**RECORDS FOR THIS TASK**
=== Begin Enclosure ===
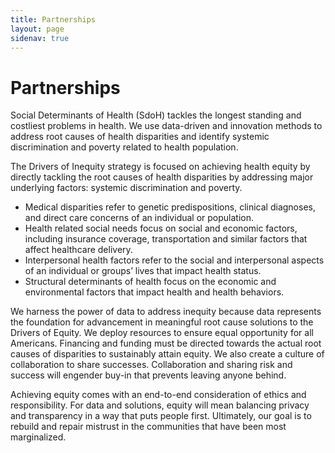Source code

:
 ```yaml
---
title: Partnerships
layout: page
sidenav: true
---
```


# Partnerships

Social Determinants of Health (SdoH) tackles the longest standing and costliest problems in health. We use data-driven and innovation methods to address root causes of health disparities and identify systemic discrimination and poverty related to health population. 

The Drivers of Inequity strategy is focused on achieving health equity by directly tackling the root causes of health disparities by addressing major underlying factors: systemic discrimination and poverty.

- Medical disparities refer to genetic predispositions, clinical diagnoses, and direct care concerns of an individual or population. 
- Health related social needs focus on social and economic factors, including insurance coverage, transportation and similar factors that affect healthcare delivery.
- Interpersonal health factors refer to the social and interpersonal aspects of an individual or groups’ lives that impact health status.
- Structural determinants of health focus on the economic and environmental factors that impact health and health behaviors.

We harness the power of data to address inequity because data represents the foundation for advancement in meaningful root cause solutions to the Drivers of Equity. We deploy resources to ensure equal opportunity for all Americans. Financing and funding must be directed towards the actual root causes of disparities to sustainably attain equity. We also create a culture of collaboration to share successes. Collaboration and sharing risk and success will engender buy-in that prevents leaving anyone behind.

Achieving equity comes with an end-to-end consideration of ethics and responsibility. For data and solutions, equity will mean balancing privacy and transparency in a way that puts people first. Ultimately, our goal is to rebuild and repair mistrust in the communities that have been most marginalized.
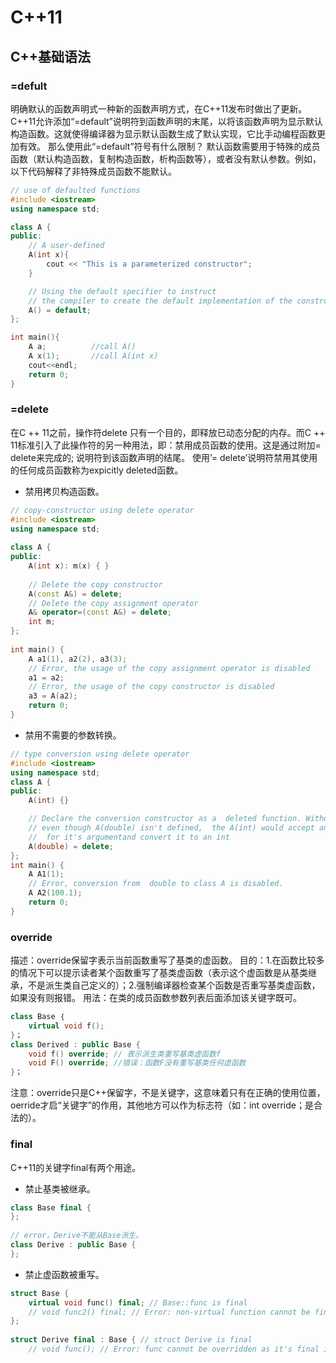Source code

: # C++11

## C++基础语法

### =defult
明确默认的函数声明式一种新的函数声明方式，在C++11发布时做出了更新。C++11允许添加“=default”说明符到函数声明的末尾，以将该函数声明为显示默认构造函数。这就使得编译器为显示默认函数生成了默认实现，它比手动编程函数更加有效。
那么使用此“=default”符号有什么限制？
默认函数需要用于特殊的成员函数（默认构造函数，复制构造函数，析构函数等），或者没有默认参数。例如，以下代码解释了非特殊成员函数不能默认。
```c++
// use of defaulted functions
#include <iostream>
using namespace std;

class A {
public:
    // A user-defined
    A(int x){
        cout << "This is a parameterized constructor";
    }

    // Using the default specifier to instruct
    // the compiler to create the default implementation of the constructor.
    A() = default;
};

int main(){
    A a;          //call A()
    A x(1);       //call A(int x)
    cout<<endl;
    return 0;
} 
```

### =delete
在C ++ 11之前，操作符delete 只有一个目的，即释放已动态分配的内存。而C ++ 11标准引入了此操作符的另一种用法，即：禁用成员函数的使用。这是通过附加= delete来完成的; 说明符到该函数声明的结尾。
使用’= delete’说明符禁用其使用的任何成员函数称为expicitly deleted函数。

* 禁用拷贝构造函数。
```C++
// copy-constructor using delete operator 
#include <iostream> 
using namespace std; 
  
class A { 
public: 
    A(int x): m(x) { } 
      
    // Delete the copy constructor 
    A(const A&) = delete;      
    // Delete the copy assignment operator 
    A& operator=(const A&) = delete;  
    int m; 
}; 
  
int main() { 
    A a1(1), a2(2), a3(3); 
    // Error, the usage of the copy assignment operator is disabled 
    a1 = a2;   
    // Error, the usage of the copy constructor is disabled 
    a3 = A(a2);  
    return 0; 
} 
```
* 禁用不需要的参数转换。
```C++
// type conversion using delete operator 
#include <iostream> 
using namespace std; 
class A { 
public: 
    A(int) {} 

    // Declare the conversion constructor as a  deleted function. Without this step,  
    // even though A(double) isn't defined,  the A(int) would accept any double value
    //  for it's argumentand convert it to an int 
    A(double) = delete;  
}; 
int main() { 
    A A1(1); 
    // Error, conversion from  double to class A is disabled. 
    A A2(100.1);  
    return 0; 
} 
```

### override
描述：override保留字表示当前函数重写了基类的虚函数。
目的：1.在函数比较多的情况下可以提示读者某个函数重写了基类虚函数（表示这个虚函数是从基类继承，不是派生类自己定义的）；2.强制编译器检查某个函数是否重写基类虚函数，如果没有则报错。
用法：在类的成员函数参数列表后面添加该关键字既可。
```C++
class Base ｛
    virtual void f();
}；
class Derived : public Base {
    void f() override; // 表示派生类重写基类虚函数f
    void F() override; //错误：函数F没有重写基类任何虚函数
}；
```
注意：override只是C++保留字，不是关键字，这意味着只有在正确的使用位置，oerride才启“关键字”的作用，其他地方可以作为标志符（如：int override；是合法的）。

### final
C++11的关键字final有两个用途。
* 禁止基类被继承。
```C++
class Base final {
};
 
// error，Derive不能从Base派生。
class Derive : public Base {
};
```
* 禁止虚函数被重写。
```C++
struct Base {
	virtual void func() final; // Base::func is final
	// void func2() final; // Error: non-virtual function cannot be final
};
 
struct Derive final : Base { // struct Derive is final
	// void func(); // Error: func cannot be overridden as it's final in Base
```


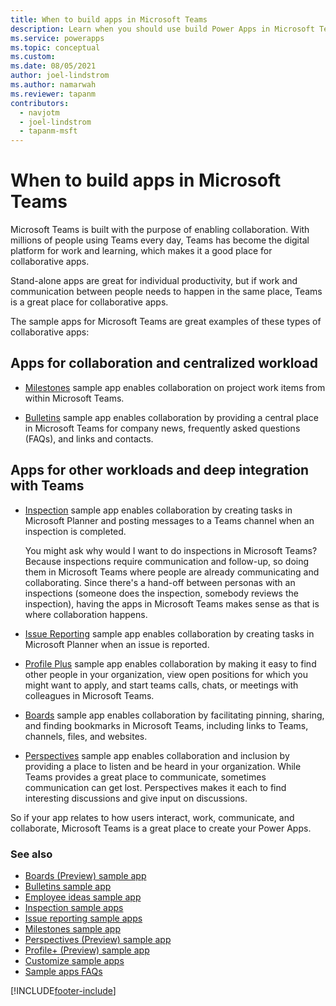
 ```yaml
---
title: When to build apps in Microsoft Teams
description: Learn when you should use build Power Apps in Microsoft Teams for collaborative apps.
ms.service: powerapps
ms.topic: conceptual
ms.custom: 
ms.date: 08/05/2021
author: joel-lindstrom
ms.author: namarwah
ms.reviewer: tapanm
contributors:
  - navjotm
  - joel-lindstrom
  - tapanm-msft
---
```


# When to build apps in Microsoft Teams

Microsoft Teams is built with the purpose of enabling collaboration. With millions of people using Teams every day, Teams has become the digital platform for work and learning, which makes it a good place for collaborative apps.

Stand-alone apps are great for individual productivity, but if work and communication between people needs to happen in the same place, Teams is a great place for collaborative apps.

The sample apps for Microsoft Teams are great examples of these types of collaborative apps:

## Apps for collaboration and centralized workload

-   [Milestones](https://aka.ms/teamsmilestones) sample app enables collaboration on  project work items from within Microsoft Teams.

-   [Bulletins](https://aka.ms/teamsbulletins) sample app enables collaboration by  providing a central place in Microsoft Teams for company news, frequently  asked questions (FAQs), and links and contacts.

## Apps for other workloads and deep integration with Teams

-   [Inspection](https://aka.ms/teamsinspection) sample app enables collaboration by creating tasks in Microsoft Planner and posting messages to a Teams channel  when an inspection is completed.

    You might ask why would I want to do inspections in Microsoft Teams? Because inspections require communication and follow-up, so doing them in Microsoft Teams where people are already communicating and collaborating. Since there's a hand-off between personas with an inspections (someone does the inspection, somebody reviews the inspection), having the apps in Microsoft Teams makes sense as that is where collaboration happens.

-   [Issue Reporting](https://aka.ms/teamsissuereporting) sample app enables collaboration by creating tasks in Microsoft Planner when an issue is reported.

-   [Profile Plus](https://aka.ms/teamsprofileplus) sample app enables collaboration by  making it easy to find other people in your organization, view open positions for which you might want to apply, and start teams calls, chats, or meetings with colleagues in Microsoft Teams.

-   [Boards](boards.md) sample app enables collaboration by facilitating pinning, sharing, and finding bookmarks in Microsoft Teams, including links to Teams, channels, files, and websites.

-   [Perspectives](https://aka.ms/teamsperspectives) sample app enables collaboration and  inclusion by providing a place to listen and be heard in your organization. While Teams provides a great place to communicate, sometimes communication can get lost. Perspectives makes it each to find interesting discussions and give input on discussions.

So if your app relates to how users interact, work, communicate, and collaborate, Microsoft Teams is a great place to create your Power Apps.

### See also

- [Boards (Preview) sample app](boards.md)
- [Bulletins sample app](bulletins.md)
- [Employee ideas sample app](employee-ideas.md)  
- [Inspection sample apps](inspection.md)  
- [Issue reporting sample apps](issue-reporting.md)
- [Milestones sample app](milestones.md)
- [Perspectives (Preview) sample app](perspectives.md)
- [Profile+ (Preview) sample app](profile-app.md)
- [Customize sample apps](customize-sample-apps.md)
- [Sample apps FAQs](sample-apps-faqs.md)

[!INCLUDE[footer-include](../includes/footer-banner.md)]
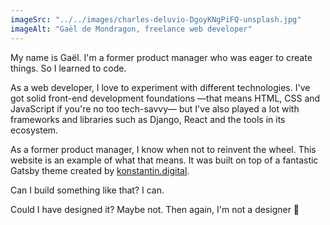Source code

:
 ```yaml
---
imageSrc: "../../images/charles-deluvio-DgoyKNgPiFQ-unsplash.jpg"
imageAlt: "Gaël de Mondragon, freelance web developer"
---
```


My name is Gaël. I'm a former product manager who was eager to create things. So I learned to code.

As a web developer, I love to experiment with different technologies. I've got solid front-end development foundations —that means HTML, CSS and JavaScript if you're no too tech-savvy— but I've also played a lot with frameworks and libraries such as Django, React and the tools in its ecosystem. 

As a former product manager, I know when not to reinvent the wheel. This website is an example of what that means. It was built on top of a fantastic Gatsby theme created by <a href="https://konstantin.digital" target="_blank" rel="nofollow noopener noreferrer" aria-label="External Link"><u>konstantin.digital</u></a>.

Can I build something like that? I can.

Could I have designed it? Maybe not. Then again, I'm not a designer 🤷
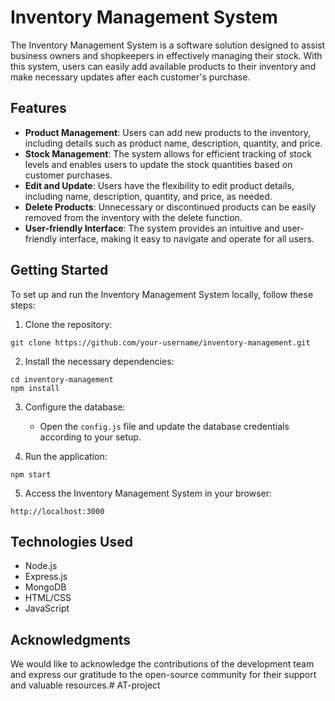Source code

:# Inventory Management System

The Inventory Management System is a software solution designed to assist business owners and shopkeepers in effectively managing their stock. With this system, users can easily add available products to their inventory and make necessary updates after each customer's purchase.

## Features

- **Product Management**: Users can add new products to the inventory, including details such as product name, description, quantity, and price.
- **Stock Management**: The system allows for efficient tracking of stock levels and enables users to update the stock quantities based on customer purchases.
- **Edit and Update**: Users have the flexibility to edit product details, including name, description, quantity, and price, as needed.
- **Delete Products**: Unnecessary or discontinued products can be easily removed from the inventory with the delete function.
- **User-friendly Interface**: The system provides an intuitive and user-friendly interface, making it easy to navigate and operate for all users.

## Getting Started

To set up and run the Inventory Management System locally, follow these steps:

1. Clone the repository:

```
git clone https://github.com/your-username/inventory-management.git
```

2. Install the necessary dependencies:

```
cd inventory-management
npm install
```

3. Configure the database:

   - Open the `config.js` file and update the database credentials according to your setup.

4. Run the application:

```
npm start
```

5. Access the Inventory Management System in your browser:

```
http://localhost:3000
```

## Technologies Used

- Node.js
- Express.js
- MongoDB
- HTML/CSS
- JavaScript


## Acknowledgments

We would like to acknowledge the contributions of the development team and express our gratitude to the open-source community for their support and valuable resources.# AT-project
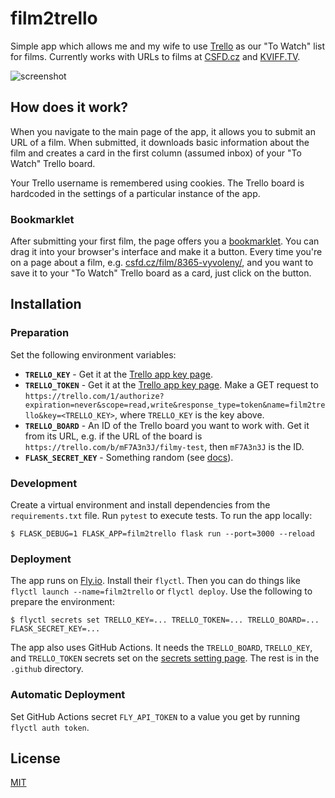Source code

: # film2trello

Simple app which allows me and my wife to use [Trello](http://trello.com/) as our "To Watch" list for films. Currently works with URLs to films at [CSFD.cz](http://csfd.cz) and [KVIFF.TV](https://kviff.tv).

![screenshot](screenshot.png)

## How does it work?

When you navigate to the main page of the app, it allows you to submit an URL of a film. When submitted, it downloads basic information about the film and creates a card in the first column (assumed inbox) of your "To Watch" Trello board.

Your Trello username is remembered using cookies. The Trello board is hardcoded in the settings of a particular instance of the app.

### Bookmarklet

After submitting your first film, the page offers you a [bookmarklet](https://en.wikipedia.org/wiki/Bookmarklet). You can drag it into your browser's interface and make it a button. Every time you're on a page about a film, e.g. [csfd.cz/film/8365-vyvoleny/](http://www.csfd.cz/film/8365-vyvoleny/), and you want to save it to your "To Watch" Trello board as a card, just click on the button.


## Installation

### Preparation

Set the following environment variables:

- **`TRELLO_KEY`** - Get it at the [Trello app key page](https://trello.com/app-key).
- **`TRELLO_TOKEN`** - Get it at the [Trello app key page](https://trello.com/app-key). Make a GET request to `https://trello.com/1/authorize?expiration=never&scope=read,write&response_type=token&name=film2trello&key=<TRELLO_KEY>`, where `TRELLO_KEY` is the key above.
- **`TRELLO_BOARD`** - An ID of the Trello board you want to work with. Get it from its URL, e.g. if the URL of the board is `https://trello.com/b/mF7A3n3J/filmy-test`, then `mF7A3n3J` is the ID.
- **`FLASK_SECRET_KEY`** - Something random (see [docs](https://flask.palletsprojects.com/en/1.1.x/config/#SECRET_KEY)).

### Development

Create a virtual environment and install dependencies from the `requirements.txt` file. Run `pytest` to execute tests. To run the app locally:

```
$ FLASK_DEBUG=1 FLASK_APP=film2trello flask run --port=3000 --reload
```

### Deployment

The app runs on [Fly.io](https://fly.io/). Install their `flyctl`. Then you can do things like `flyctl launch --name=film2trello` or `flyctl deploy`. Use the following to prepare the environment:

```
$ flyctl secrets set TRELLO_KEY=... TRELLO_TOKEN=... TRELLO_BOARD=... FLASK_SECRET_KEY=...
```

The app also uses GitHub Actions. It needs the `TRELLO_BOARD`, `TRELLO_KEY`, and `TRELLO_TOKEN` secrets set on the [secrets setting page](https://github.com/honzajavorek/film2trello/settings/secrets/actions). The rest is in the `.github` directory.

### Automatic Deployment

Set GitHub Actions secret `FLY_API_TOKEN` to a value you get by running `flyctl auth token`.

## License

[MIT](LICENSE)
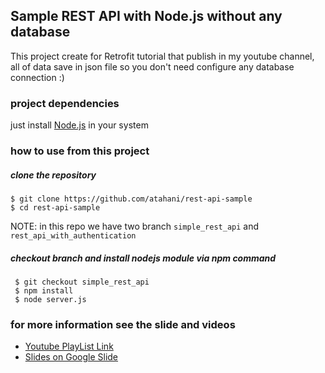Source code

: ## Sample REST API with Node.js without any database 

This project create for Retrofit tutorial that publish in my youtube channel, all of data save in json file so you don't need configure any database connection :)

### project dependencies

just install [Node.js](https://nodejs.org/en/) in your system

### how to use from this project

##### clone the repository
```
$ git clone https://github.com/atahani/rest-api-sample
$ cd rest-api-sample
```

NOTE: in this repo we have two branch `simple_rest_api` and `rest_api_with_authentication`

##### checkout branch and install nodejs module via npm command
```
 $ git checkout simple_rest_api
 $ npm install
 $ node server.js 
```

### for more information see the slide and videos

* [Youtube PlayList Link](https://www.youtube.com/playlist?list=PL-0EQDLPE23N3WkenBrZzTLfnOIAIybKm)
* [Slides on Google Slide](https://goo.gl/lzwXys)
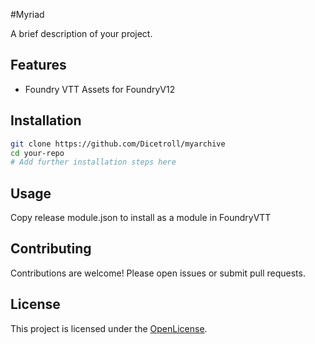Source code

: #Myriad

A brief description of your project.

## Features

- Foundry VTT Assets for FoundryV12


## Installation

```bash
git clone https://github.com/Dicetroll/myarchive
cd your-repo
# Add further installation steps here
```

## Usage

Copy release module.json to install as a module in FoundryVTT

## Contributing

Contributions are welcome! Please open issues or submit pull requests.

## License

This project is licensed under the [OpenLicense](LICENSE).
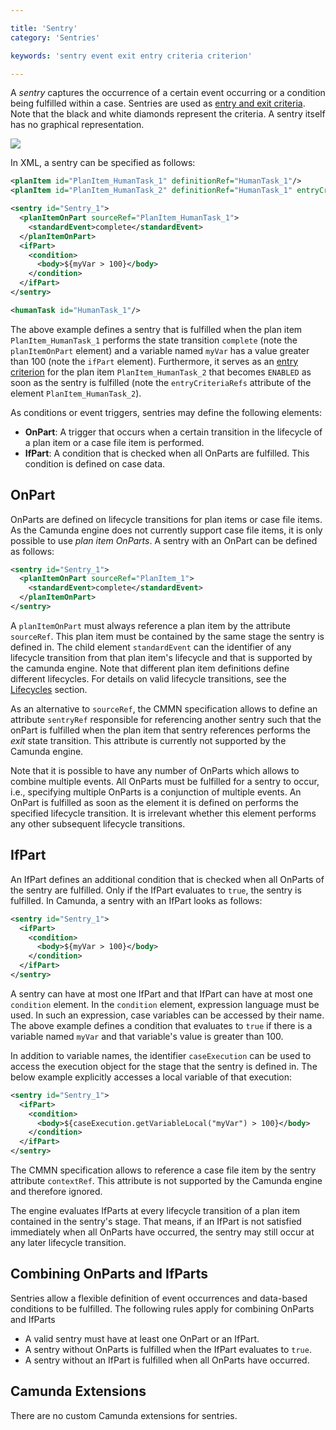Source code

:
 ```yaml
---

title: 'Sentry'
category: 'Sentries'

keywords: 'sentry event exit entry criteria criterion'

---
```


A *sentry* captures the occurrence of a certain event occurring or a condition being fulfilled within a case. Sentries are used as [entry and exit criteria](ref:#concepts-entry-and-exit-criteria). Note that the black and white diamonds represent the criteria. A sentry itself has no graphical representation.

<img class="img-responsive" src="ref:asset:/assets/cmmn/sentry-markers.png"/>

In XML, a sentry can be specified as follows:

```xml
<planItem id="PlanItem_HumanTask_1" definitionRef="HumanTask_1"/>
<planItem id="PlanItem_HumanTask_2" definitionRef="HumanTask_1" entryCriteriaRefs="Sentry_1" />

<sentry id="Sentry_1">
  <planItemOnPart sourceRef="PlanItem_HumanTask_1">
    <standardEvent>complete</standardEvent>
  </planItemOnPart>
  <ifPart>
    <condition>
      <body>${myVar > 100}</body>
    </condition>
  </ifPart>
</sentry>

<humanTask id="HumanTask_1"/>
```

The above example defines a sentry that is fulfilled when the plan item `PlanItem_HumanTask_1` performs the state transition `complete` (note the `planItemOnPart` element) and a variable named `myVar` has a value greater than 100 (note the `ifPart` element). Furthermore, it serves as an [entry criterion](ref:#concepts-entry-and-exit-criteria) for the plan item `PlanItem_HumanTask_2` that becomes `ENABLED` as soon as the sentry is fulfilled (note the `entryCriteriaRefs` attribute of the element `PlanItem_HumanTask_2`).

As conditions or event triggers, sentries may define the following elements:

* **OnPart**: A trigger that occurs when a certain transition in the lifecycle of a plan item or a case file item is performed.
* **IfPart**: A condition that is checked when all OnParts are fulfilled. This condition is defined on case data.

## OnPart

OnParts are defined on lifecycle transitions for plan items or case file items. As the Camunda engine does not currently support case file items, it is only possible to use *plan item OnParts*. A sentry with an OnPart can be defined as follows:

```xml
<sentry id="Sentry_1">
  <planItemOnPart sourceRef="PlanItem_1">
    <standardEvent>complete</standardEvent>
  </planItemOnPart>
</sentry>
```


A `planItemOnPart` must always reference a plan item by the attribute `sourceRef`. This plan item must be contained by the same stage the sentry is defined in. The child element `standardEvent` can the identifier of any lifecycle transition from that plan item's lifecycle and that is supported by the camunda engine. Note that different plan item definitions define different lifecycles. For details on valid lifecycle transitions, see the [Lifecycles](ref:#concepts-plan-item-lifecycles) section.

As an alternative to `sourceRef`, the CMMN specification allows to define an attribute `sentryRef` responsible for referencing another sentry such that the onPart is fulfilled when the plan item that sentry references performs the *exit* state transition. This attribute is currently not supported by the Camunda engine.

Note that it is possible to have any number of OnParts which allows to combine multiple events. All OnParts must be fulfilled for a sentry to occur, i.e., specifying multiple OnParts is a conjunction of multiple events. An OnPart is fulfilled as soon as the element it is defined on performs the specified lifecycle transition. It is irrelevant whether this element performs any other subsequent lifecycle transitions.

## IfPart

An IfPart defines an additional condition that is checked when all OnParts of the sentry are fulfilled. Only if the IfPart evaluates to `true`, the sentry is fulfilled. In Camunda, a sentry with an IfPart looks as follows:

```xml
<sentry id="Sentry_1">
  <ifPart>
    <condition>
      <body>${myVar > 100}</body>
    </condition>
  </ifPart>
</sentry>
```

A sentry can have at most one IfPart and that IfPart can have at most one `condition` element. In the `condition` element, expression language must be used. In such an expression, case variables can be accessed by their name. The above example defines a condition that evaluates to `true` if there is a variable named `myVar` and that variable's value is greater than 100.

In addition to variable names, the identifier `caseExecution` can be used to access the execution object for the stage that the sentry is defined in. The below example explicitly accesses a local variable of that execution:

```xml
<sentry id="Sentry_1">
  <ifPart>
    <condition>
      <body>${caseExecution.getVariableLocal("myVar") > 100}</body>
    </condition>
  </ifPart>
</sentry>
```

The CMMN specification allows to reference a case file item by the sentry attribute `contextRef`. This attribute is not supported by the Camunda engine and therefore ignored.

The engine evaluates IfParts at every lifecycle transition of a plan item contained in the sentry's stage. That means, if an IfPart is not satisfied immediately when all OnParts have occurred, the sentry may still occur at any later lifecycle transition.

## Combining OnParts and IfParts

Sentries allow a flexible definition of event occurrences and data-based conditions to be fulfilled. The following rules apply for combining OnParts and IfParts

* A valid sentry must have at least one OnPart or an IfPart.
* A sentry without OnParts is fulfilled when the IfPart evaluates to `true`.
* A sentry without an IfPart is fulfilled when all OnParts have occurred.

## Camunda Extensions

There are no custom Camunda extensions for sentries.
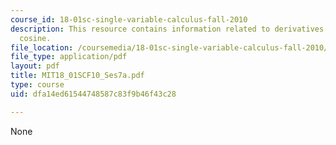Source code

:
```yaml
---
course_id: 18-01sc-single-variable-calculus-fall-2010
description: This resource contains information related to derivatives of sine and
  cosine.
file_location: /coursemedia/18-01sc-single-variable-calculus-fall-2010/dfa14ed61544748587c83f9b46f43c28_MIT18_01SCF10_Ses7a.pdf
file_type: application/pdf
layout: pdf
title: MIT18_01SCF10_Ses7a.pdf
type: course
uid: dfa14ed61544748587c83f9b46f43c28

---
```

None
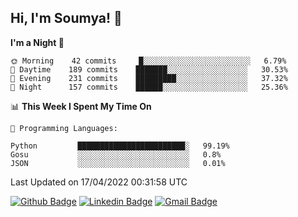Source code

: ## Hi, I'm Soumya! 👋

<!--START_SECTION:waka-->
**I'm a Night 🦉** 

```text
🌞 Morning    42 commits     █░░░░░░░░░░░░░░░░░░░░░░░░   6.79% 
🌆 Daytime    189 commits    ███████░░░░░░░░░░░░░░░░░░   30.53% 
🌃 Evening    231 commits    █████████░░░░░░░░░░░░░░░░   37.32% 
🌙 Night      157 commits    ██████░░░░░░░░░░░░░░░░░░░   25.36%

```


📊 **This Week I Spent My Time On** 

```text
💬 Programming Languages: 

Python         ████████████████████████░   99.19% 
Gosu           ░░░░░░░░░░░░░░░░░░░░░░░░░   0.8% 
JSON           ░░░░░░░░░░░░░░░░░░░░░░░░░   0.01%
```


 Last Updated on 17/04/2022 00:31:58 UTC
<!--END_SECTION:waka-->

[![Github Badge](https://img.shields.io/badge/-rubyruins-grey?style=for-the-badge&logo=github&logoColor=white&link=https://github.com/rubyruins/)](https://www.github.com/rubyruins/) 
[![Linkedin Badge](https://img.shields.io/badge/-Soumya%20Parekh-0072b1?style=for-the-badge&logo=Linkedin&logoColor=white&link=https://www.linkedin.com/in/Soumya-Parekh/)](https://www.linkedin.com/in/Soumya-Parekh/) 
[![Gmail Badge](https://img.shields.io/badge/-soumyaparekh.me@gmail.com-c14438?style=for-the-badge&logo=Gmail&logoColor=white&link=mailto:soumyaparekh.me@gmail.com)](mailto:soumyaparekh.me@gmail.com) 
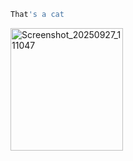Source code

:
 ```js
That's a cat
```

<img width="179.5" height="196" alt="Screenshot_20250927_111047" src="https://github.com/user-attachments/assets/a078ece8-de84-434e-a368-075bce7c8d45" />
=== End Enclosure ===
**PROBLEM DETAILS**
Quote only what lies between the first line of the records and the line containing "- Interpersonal health", please, including both lines and excluding images.

**RESULT OF THIS TASK**
Source code

:
 ```yaml
---
title: Partnerships
layout: page
sidenav: true
---
```


# Partnerships

Social Determinants of Health (SdoH) tackles the longest standing and costliest problems in health. We use data-driven and innovation methods to address root causes of health disparities and identify systemic discrimination and poverty related to health population. 

The Drivers of Inequity strategy is focused on achieving health equity by directly tackling the root causes of health disparities by addressing major underlying factors: systemic discrimination and poverty.

- Medical disparities refer to genetic predispositions, clinical diagnoses, and direct care concerns of an individual or population. 
- Health related social needs focus on social and economic factors, including insurance coverage, transportation and similar factors that affect healthcare delivery.
- Interpersonal health factors refer to the social and interpersonal aspects of an individual or groups’ lives that impact health status.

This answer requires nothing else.